* [Work required]
Every entry here should be copied exactly.

╭─ Dataset

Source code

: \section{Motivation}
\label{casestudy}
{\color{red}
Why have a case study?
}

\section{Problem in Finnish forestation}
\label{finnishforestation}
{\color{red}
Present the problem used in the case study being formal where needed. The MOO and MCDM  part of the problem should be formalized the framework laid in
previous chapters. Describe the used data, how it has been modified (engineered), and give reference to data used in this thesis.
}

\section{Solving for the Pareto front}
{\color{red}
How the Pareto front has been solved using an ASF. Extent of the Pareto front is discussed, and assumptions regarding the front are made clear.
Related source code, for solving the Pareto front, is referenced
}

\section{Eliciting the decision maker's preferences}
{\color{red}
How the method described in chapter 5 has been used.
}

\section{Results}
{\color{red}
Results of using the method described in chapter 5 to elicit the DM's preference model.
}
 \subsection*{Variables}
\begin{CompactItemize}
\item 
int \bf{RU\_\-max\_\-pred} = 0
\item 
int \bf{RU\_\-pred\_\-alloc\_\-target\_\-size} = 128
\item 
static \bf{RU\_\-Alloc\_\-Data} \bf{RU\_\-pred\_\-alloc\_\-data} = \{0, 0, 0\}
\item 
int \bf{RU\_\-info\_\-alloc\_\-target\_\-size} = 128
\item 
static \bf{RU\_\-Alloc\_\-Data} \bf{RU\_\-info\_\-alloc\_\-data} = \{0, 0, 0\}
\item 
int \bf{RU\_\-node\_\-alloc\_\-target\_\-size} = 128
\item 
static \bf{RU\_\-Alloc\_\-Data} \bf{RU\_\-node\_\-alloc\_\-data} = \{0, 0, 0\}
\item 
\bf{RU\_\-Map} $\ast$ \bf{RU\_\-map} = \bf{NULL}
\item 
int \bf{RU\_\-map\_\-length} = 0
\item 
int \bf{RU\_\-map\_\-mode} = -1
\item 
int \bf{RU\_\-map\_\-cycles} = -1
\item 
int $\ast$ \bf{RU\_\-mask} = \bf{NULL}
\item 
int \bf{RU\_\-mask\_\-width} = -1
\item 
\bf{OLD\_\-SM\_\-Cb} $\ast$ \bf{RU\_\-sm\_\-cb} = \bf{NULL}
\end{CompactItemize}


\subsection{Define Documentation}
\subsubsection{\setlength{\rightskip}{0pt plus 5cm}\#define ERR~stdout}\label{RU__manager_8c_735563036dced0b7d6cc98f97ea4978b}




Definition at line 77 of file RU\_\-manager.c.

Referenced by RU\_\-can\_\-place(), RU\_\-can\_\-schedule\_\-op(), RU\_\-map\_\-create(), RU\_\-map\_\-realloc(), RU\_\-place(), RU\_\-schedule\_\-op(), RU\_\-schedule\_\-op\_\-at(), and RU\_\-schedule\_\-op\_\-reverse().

╰─

* [Response area]
Source code

: \section{Motivation}
\label{casestudy}
{\color{red}
Why have a case study?
}

\section{Problem in Finnish forestation}
\label{finnishforestation}
{\color{red}
Present the problem used in the case study being formal where needed. The MOO and MCDM  part of the problem should be formalized the framework laid in
previous chapters. Describe the used data, how it has been modified (engineered), and give reference to data used in this thesis.
}

\section{Solving for the Pareto front}
{\color{red}
How the Pareto front has been solved using an ASF. Extent of the Pareto front is discussed, and assumptions regarding the front are made clear.
Related source code, for solving the Pareto front, is referenced
}

\section{Eliciting the decision maker's preferences}
{\color{red}
How the method described in chapter 5 has been used.
}

\section{Results}
{\color{red}
Results of using the method described in chapter 5 to elicit the DM's preference model.
}
 \subsection*{Variables}
\begin{CompactItemize}
\item 
int \bf{RU\_\-max\_\-pred} = 0
\item 
int \bf{RU\_\-pred\_\-alloc\_\-target\_\-size} = 128
\item 
static \bf{RU\_\-Alloc\_\-Data} \bf{RU\_\-pred\_\-alloc\_\-data} = \{0, 0, 0\}
\item 
int \bf{RU\_\-info\_\-alloc\_\-target\_\-size} = 128
\item 
static \bf{RU\_\-Alloc\_\-Data} \bf{RU\_\-info\_\-alloc\_\-data} = \{0, 0, 0\}
\item 
int \bf{RU\_\-node\_\-alloc\_\-target\_\-size} = 128
\item 
static \bf{RU\_\-Alloc\_\-Data} \bf{RU\_\-node\_\-alloc\_\-data} = \{0, 0, 0\}
\item 
\bf{RU\_\-Map} $\ast$ \bf{RU\_\-map} = \bf{NULL}
\item 
int \bf{RU\_\-map\_\-length} = 0
\item 
int \bf{RU\_\-map\_\-mode} = -1
\item 
int \bf{RU\_\-map\_\-cycles} = -1
\item 
int $\ast$ \bf{RU\_\-mask} = \bf{NULL}
\item 
int \bf{RU\_\-mask\_\-width} = -1
\item 
\bf{OLD\_\-SM\_\-Cb} $\ast$ \bf{RU\_\-sm\_\-cb} = \bf{NULL}
\end{CompactItemize}


\subsection{Define Documentation}
\subsubsection{\setlength{\rightskip}{0pt plus 5cm}\#define ERR~stdout}\label{RU__manager_8c_735563036dced0b7d6cc98f97ea4978b}




Definition at line 77 of file RU\_\-manager.c.

Referenced by RU\_\-can\_\-place(), RU\_\-can\_\-schedule\_\-op(), RU\_\-map\_\-create(), RU\_\-map\_\-realloc(), RU\_\-place(), RU\_\-schedule\_\-op(), RU\_\-schedule\_\-op\_\-at(), and RU\_\-schedule\_\-op\_\-reverse().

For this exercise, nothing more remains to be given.